Mark Cronin, Judith Madden, Steven Enoch and David Roberts
Royal Society of Chemistry
2013 | 180pp | £114.99
The fact that similar objects tend to possess similar properties is a hugely important concept when applied to chemistry and toxicology.
Essentially, this concept allows the grouping of chemicals into categories, whereby the properties of the chemicals in a particular category are relatively similar. The amount of information available for each of those chemicals may, however, be very different.
Some chemicals may have been assessed for their potential toxic properties in certain strains of bacterial, animal or human cells, while others may have been tested in animals in vivo, and for others yet, the response in a whole human may have been characterised. Hence, can we infer the activities, toxicities or other properties of a chemical by ‘reading across’ between chemicals within a category?

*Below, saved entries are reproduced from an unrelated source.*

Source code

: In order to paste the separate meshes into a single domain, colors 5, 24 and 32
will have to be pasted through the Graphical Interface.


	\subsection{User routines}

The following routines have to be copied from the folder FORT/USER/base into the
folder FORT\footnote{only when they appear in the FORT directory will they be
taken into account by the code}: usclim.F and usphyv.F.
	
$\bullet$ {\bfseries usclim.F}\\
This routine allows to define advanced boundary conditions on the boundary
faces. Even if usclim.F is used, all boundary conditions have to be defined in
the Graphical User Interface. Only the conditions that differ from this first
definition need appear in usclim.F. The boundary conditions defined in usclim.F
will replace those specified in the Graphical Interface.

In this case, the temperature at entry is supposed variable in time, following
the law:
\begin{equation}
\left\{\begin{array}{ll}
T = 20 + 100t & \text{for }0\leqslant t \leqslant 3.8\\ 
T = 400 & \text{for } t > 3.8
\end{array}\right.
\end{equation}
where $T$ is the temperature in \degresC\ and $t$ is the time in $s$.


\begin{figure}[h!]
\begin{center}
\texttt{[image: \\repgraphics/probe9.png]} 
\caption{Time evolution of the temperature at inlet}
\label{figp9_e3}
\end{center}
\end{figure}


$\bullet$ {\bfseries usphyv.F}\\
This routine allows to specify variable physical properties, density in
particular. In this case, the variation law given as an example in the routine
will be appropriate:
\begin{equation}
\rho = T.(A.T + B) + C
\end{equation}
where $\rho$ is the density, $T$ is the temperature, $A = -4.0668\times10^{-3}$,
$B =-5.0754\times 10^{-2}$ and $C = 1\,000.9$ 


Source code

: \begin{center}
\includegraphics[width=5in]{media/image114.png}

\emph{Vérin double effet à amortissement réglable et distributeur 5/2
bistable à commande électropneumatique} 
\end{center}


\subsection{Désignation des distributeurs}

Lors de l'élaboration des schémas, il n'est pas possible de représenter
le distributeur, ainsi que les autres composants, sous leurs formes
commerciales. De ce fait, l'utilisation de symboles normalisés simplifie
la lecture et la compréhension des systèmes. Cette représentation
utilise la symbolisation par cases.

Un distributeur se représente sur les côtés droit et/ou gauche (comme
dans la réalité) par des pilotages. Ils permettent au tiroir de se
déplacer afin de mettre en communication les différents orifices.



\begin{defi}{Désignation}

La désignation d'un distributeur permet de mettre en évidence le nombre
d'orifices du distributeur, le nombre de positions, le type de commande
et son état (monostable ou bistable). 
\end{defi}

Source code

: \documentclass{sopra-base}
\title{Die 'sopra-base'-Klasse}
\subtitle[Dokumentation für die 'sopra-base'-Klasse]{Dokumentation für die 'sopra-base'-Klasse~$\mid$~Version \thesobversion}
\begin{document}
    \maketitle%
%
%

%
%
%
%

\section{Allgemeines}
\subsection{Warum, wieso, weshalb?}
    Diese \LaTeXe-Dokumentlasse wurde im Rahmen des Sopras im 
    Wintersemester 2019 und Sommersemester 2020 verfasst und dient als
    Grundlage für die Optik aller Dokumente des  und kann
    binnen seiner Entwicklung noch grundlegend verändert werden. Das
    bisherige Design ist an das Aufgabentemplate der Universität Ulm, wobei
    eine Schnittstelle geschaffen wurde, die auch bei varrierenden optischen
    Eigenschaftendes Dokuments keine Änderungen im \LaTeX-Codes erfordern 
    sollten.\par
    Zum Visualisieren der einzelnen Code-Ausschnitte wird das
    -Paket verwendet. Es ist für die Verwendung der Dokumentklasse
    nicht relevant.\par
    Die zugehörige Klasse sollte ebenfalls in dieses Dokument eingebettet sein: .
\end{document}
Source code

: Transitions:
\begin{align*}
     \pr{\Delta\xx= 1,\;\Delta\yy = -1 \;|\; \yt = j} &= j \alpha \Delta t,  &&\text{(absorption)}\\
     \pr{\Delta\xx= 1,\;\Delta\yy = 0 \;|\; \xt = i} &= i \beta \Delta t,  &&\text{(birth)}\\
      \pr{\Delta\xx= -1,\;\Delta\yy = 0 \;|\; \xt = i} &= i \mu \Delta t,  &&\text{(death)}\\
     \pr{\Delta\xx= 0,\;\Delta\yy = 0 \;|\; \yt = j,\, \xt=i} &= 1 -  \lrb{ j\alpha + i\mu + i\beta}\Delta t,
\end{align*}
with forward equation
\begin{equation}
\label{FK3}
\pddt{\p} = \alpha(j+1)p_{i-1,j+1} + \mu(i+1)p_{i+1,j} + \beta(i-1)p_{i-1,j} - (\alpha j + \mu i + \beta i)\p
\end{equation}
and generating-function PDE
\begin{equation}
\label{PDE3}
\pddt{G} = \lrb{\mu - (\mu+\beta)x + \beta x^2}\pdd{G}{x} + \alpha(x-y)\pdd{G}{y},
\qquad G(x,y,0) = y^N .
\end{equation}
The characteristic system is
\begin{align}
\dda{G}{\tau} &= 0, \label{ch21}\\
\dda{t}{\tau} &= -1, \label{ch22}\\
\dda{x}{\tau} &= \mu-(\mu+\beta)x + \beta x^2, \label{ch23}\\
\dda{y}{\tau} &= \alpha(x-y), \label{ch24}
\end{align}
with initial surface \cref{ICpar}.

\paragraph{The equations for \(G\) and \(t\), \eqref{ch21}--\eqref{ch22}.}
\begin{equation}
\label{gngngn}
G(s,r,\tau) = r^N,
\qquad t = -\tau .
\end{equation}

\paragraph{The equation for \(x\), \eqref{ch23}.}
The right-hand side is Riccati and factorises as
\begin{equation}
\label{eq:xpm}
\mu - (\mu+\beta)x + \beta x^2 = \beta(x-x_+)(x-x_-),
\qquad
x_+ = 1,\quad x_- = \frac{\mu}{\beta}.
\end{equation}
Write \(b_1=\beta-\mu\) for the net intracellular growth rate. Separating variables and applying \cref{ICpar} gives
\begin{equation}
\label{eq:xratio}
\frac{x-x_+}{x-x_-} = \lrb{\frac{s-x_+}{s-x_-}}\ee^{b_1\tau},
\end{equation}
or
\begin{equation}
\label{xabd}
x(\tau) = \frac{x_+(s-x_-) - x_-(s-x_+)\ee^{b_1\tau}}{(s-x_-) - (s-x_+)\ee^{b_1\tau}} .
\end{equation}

The real challenge here is placing a novel, untested chemical into a category and being able to predict confidently its toxicological potential in humans.
The interdisciplinary approach where toxicologists, computational modellers and medicinal chemists are able to speak a common language is a rapidly expanding field with greater numbers of publications each year. This excellent and well-written book fits directly into that category.
The book is divided into eight chapters, across 180 pages. There are chapters introducing chemical grouping and the different approaches used, how to define the chemical categories in which to place these compounds, which tools are available, the sources and quality of information, selected case studies, validation of these methods for regulatory acceptance and, finally, predicting what the future holds for this area. Throughout, the book provides practical solutions for scientists wishing to perform ‘read across’, and identifies where more research and collaboration are needed.
The book is written in such a clear way that it is easily understandable by scientists from different fields, which we can safely predict will ultimately contribute to the success of this emerging discipline.